The situation is this: you've been sent on a missionary journey via a clear calling from God. The resources were there, the people willing. You are leading your group through a city when you encounter a psychic who keeps taunting you. After a while, through calling on the name of Jesus you cast out the evil spirit within her. Hooray! Score one for the Lord, and your group! But alas, there is no praise here, because those who had been making some cash off the now-set-free woman's powers aren't happy with you. They drag your group before local law enforcement, have you beaten, and thrown into prison. Hey now!
At this point, I am saying, "God, this is NOT your will. YOU made it very clear we were to come on this trip, and we even did a miracle for you! Now we're injured, in jail... I don't even know how I'm going to get home much less continue to be effective for you from here! I want a telephone, I want a lawyer, and I want you to reveal your ACTUAL will, right now, and suffer no more discomfort while doing what you sent us to do!"
And with that, my missionary journey would come to a close. But not the Apostle Paul's, not as we have it recorded in Acts 16:16-40, which is one of my all-time favorite passages. Paul, who knew God's will better than I, and practiced it, knew to "rejoice always." And so, bloodied and with his feet in stocks, he sings.

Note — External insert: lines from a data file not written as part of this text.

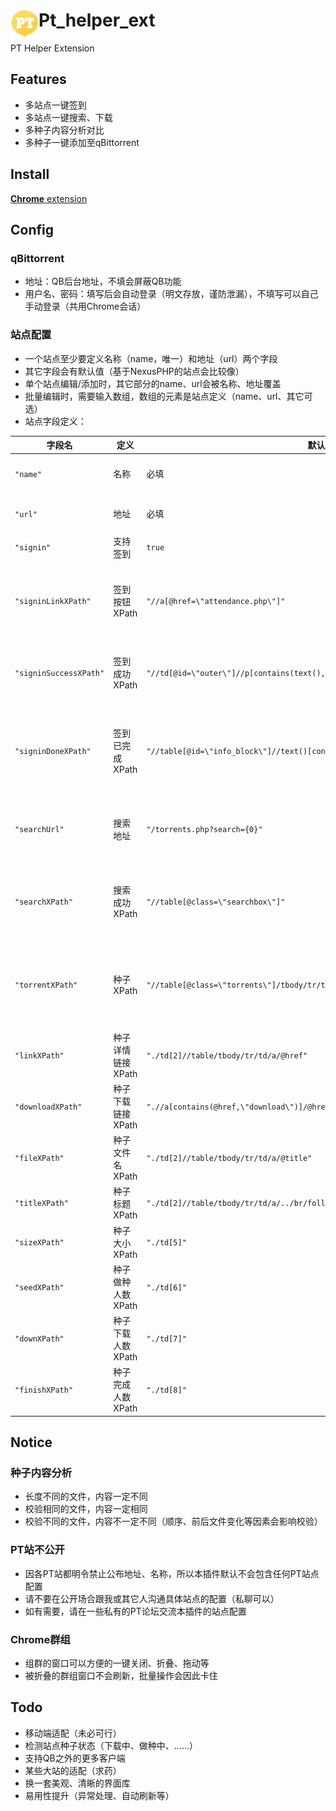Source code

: # <img src="public/icons/icon_48.png" width="45" align="left"> Pt_helper_ext

PT Helper Extension

## Features

- 多站点一键签到
- 多站点一键搜索、下载
- 多种子内容分析对比
- 多种子一键添加至qBittorrent

## Install

[**Chrome** extension]()

## Config

### qBittorrent

- 地址：QB后台地址，不填会屏蔽QB功能
- 用户名、密码：填写后会自动登录（明文存放，谨防泄漏），不填写可以自己手动登录（共用Chrome会话）

### 站点配置

- 一个站点至少要定义名称（name，唯一）和地址（url）两个字段
- 其它字段会有默认值（基于NexusPHP的站点会比较像）
- 单个站点编辑/添加时，其它部分的name、url会被名称、地址覆盖
- 批量编辑时，需要输入数组，数组的元素是站点定义（name、url、其它可选）
- 站点字段定义：

| 字段名 | 定义 | 默认值 | 详情 |
| ---- | ---- | ---- | ---- |
| `"name"` | 名称 | 必填 | 站点名称，需要唯一 |
| `"url"` | 地址 | 必填 | 站点根目录URL |
| `"signin"` | 支持签到 | `true` |  |
| `"signinLinkXPath"` | 签到按钮XPath | `"//a[@href=\"attendance.php\"]"` | 空串`""`表示打开站点即自动签到 |
| `"signinSuccessXPath"` | 签到成功XPath | `"//td[@id=\"outer\"]//p[contains(text(),\"这是您的第\")]"` | 空串`""`表示直接假定成功 |
| `"signinDoneXPath"` | 签到已完成XPath | `"//table[@id=\"info_block\"]//text()[contains(.,\"签到已得\")]"` | 空串`""`表示找不到签到按钮即认为已签 |
| `"searchUrl"` | 搜索地址 | `"/torrents.php?search={0}"` | 其中`{0}`会被替换为搜索字符串 |
| `"searchXPath"` | 搜索成功XPath | `"//table[@class=\"searchbox\"]"` | 用于区分站点出错、需要登录等情况 |
| `"torrentXPath"` | 种子XPath | `"//table[@class=\"torrents\"]/tbody/tr/td/table[@class=\"torrentname\"]/../.."` | 一条种子记录的节点（以下几个XPath的根） |
| `"linkXPath"` | 种子详情链接XPath | `"./td[2]//table/tbody/tr/td/a/@href"` |  |
| `"downloadXPath"` | 种子下载链接XPath | `".//a[contains(@href,\"download\")]/@href"` |  |
| `"fileXPath"` | 种子文件名XPath | `"./td[2]//table/tbody/tr/td/a/@title"` |  |
| `"titleXPath"` | 种子标题XPath | `"./td[2]//table/tbody/tr/td/a/../br/following-sibling::text()[last()]"` |  |
| `"sizeXPath"` | 种子大小XPath | `"./td[5]"` |  |
| `"seedXPath"` | 种子做种人数XPath | `"./td[6]"` |  |
| `"downXPath"` | 种子下载人数XPath | `"./td[7]"` |  |
| `"finishXPath"` | 种子完成人数XPath | `"./td[8]"` |  |

## Notice

### 种子内容分析

- 长度不同的文件，内容一定不同
- 校验相同的文件，内容一定相同
- 校验不同的文件，内容不一定不同（顺序、前后文件变化等因素会影响校验）

### PT站不公开

- 因各PT站都明令禁止公布地址、名称，所以本插件默认不会包含任何PT站点配置
- 请不要在公开场合跟我或其它人沟通具体站点的配置（私聊可以）
- 如有需要，请在一些私有的PT论坛交流本插件的站点配置

### Chrome群组

- 组群的窗口可以方便的一键关闭、折叠、拖动等
- 被折叠的群组窗口不会刷新，批量操作会因此卡住

## Todo

- 移动端适配（未必可行）
- 检测站点种子状态（下载中、做种中、……）
- 支持QB之外的更多客户端
- 某些大站的适配（求药）
- 换一套美观、清晰的界面库
- 易用性提升（异常处理、自动刷新等）

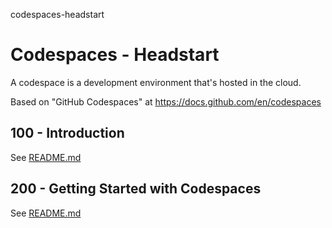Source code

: codespaces-headstart
# Codespaces - Headstart

A codespace is a development environment that's hosted in the cloud.

Based on "GitHub Codespaces" at https://docs.github.com/en/codespaces

## 100 - Introduction 

See [README.md](./100/README.md)

## 200 - Getting Started with Codespaces

See [README.md](./200/README.md)
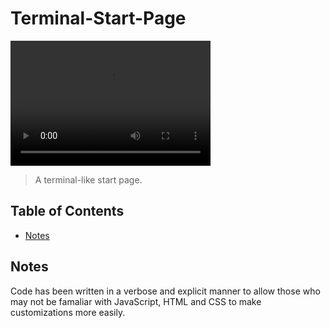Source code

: # Terminal-Start-Page
<video src="https://calvin-smith.github.io/Hosting/Terminal-Start-Page/Demo.15.02.2017.mp4" width="320" height="200" controls preload loop></video>

> A terminal-like start page.

## Table of Contents

- [Notes](#notes)



## Notes

Code has been written in a verbose and explicit manner to allow those who may not be famaliar with JavaScript, HTML and CSS to make customizations more easily.
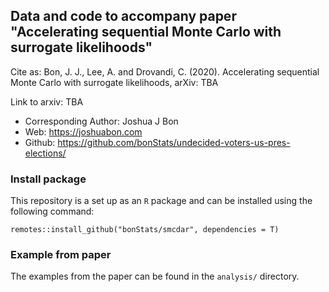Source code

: ## Data and code to accompany paper "Accelerating sequential Monte Carlo with surrogate likelihoods"

Cite as:  Bon, J. J., Lee, A. and Drovandi, C. (2020). Accelerating sequential Monte Carlo with surrogate likelihoods, arXiv: TBA

Link to arxiv: TBA

 - Corresponding Author: Joshua J Bon
 - Web: https://joshuabon.com
 - Github: https://github.com/bonStats/undecided-voters-us-pres-elections/

### Install package

This repository is a set up as an `R` package and can be installed using the following command:

`remotes::install_github("bonStats/smcdar", dependencies = T)`

### Example from paper

The examples from the paper can be found in the `analysis/` directory.

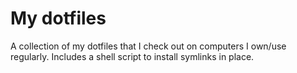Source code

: My dotfiles
===========

A collection of my dotfiles that I check out on computers I own/use regularly.
Includes a shell script to install symlinks in place.
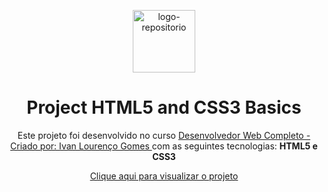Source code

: <p align="center"> <img src="https://github.com/alvesvn/project-html-css-basics/assets/96539606/496881cf-e8f6-4f53-8090-8fa17d4db2fc" alt="logo-repositorio" height="100" widht="100" /></center>

<h1 align="center"> Project HTML5 and CSS3 Basics </h1>

<p align="center"> Este projeto foi desenvolvido no curso <a href="https://www.udemy.com/course/desenvolvedor-web-front-end-completo-html-css-javascript-vue-js-e-git/" target: _blank> Desenvolvedor Web Completo - Criado por: Ivan Lourenço Gomes </a> com as seguintes tecnologias: <strong> HTML5 e CSS3 </strong></center>


<p align="center"><a href="https://tqi-challenge-menu.vercel.app/" target="_blank">Clique aqui para visualizar o projeto</a></center>

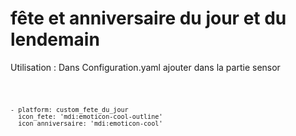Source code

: # fête et anniversaire du jour et du lendemain

Utilisation : 
Dans Configuration.yaml ajouter dans la partie sensor

<code>


    - platform: custom_fete_du_jour  
  	  icon_fete: 'mdi:emoticon-cool-outline'  
  	  icon_anniversaire: 'mdi:emoticon-cool'  
</code>

	 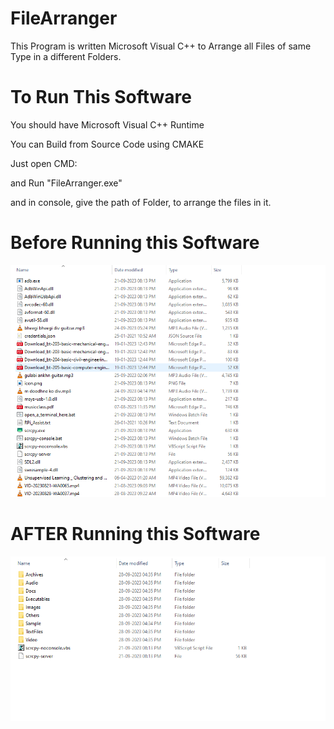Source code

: # FileArranger
This Program is written Microsoft Visual C++ to Arrange all Files of same Type in a different Folders.

# To Run This Software
You should have Microsoft Visual C++ Runtime <p>
You can Build from Source Code using CMAKE <p>

Just open CMD: <p>
and Run "FileArranger.exe" <p>
and in console, give the path of Folder, to arrange the files in it. <p>

<h1> Before Running this Software</h1>
<img src="Screenshot 2023-09-28 174820.png">

<h1> AFTER Running this Software</h1>
<img src="https://github.com/DeveloperSuryansh/FileArranger/blob/main/Capture.PNG">

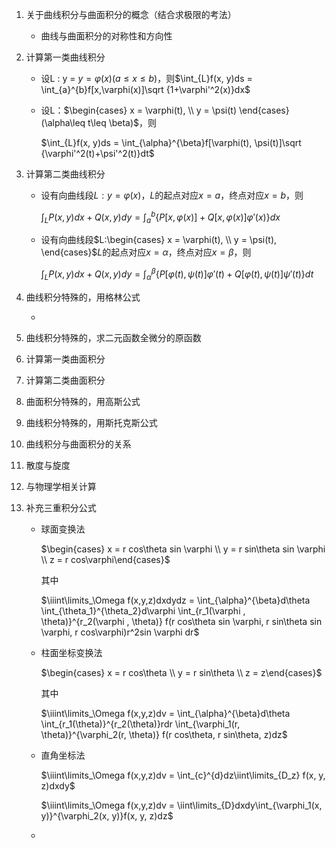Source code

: 1. 关于曲线积分与曲面积分的概念（结合求极限的考法）

   - 曲线与曲面积分的对称性和方向性

2. 计算第一类曲线积分

   - 设L : y = $y = \varphi(x)(a\leq x\leq b)$，则$\int_{L}f(x, y)ds = \int_{a}^{b}f[x,\varphi(x)]\sqrt {1+\varphi'^2(x)}dx$

   - 设L：$\begin{cases} x = \varphi(t), \\ y = \psi(t) \end{cases}(\alpha\leq t\leq \beta)$，则

     $\int_{L}f(x, y)ds = \int_{\alpha}^{\beta}f[\varphi(t), \psi(t)]\sqrt {\varphi'^2(t)+\psi'^2(t)}dt$

3. 计算第二类曲线积分

   - 设有向曲线段$L:y=\varphi(x)$，$L$的起点对应$x=a$，终点对应$x=b$，则

     $\int_L P(x,y)dx+Q(x,y)dy=\int_{a}^{b}\{P[x,\varphi(x)]+Q[x,\varphi(x)]\varphi'(x)\}dx$

   - 设有向曲线段$L:\begin{cases} x = \varphi(t), \\ y = \psi(t), \end{cases}$$L$的起点对应$x=\alpha$，终点对应$x=\beta$，则

     $\int_L P(x,y)dx+Q(x,y)dy=\int_{\alpha}^{\beta}\{P[\varphi(t),\psi(t)]\varphi'(t)+Q[\varphi(t),\psi(t)]\psi'(t)\}dt$

4. 曲线积分特殊的，用格林公式

   - 

5. 曲线积分特殊的，求二元函数全微分的原函数

6. 计算第一类曲面积分

7. 计算第二类曲面积分

8. 曲面积分特殊的，用高斯公式

9. 曲线积分特殊的，用斯托克斯公式

10. 曲线积分与曲面积分的关系

11. 散度与旋度

12. 与物理学相关计算

13. 补充三重积分公式

    - 球面变换法

      $\begin{cases} x = r cos\theta sin \varphi \\ y = r sin\theta sin \varphi \\ z = r cos\varphi\end{cases}$

      其中

      $\iiint\limits_\Omega f(x,y,z)dxdydz = \int_{\alpha}^{\beta}d\theta \int_{\theta_1}^{\theta_2}d\varphi \int_{r_1(\varphi , \theta)}^{r_2(\varphi , \theta)} f(r cos\theta sin \varphi, r sin\theta sin \varphi, r cos\varphi)r^2sin \varphi dr$

    - 柱面坐标变换法

      $\begin{cases} x = r cos\theta \\ y = r sin\theta \\ z = z\end{cases}$

      其中

      $\iiint\limits_\Omega f(x,y,z)dv = \int_{\alpha}^{\beta}d\theta \int_{r_1(\theta)}^{r_2(\theta)}rdr \int_{\varphi_1(r, \theta)}^{\varphi_2(r, \theta)} f(r cos\theta, r sin\theta, z)dz$

    - 直角坐标法

      $\iiint\limits_\Omega f(x,y,z)dv = \int_{c}^{d}dz\iint\limits_{D_z} f(x, y, z)dxdy$

      $\iiint\limits_\Omega f(x,y,z)dv = \iint\limits_{D}dxdy\int_{\varphi_1(x, y)}^{\varphi_2(x, y)}f(x, y, z)dz$

    - 

      

​	



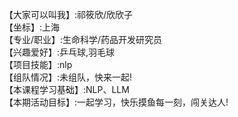 【大家可以叫我】:祁筱欣/欣欣子   
【坐标】:上海  
【专业/职业】:生命科学/药品开发研究员   
【兴趣爱好】:乒乓球,羽毛球  
【项目技能】:nlp   
【组队情况】:未组队，快来一起!     
【本课程学习基础】:NLP、LLM   
【本期活动目标】:一起学习，快乐摸鱼每一刻，闯关达人!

Seriously, he sings hymns of praise. He also knew to "pray without ceasing," and so, in verse 25, that's exactly what you find - Paul and Silas praying... at midnight, even.
The missionaries on this journey got out of God's way by doing the simple things that God had willed for them to do, so that God was free to let fly with His own big, complex, miraculous will for everyone else. An earthquake shakes open the prison, snapping chains in the process. Prisoners, however, stay where they are. A jailer, about to kill himself, holds his sword, and moments later accepts Jesus into his heart. Then his family joins the flock, all because those he had persecuted chose to "love kindness."
At every step of the journey, Paul, Silas, and their companions chose to walk humbly, give thanks, and do what was just (speaking of which, once officially released, Paul did have some words of justice regarding their citizenship and treatment for the magistrates).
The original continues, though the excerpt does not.